Représentatifs de l’ensemble de la Cinquième Suisse?

Une question doit être posée. Cette description des Suissesses et Suisses de l’étranger actifs en politique correspond-elle à celle de tous les compatriotes vivant en dehors des frontières helvétiques? Le scepticisme est de mise, car la participation à la politique suisse est sélective en raison des obstacles à l’inscription mentionnés et des taux de participation très bas.

L’hypothèse selon laquelle les Suissesses et Suisses de l’étranger actifs de manière générale participent aussi plus que la moyenne à la vie politique est plausible. Celles et ceux plus passifs, qui profitent de leur nouvelle vie à l’étranger sans faire de politique, sont probablement sous-représentés.

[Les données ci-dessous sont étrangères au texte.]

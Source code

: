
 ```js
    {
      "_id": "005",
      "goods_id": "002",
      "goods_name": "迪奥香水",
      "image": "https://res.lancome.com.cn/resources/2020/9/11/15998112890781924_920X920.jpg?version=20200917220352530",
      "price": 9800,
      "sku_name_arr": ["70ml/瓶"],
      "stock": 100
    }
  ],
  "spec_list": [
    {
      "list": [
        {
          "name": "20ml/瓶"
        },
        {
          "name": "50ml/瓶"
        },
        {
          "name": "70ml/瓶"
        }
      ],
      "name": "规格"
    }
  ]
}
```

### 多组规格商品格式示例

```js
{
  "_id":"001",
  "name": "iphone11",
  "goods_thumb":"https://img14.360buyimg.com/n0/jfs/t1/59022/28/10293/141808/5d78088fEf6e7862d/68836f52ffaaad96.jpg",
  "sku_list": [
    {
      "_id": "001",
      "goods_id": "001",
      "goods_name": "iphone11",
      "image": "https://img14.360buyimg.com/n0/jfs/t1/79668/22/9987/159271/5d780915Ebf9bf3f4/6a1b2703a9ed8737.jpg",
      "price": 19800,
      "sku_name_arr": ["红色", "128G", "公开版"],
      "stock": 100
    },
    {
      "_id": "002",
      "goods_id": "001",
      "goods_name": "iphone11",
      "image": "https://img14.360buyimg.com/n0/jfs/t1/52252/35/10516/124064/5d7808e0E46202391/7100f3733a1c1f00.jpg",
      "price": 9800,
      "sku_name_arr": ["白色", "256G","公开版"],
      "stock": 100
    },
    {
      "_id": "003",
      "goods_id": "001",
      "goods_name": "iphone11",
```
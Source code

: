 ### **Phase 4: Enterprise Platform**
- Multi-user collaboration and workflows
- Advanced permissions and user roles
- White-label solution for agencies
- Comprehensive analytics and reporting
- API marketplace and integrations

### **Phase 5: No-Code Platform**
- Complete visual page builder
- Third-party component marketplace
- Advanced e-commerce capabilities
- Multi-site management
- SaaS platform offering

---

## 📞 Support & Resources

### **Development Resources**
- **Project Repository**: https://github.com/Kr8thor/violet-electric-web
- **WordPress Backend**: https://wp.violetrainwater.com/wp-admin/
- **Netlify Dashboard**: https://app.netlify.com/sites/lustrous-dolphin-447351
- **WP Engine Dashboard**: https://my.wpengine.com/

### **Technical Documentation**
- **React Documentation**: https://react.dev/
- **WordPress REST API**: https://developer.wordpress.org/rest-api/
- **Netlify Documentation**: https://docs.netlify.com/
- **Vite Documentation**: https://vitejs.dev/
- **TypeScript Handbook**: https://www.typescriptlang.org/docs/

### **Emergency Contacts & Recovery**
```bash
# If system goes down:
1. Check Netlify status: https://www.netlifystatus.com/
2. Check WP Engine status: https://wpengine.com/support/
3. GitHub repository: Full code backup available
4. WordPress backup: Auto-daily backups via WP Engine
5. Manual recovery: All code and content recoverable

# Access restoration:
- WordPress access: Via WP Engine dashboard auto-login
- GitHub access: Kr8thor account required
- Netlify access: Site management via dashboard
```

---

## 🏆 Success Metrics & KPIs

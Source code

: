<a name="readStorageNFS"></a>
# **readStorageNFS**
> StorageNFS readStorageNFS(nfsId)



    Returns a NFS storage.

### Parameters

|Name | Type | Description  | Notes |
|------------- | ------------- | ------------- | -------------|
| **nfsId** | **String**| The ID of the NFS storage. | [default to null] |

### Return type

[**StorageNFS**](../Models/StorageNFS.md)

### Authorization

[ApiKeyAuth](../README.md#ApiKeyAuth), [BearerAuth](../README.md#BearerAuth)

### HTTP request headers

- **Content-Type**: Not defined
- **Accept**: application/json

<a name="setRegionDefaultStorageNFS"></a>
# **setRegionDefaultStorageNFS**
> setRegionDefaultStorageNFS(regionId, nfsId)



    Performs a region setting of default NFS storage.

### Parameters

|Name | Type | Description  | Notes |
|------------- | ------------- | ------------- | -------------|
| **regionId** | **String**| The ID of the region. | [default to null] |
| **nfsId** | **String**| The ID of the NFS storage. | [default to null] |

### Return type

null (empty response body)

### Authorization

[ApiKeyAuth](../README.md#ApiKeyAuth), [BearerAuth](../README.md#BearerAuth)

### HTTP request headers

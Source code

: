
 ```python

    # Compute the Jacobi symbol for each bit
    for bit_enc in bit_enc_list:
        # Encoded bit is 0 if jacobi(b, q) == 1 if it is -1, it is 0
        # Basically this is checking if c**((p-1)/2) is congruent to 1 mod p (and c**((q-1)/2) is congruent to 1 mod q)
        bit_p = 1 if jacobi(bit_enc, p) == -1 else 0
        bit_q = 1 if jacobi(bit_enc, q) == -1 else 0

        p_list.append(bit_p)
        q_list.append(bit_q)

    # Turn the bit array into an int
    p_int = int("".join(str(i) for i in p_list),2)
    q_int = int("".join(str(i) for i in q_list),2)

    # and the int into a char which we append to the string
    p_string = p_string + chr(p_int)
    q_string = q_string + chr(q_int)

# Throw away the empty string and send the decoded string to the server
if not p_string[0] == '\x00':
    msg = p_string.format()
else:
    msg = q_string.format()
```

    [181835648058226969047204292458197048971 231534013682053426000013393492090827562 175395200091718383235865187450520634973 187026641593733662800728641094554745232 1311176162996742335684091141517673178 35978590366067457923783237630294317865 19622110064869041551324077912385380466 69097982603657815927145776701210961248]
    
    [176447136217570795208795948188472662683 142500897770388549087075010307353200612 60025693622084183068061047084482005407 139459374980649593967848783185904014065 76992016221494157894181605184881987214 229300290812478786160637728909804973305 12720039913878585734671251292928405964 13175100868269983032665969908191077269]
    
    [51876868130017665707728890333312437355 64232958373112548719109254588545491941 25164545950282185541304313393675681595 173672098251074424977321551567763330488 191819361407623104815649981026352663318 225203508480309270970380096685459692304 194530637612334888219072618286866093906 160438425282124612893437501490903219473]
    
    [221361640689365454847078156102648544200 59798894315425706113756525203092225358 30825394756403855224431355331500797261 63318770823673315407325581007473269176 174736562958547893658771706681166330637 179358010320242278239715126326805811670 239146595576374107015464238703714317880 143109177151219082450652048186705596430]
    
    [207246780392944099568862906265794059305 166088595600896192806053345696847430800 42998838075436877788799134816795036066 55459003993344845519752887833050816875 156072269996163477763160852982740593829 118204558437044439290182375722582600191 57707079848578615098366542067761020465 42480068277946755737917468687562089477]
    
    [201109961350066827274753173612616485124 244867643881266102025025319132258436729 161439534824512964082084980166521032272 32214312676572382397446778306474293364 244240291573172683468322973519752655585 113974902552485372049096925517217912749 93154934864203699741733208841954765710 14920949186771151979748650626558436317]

De plus, la perspective de l’extérieur joue également un rôle. Les personnes qui ont axé leur vie à l’étranger sur la durée sont certainement sous-représentées lors des votations et des élections suisses. A l’inverse, les pendulaires entre deux mondes, qui ont quitté temporairement la Suisse, notamment pour des raisons professionnelles, sont sans doute surreprésentés.

Ainsi, même après avoir exploré autant de paramètres, certaines questions demeurent ouvertes sur la composition des 11% de Suissesses et Suisses qui vivent à l’étranger.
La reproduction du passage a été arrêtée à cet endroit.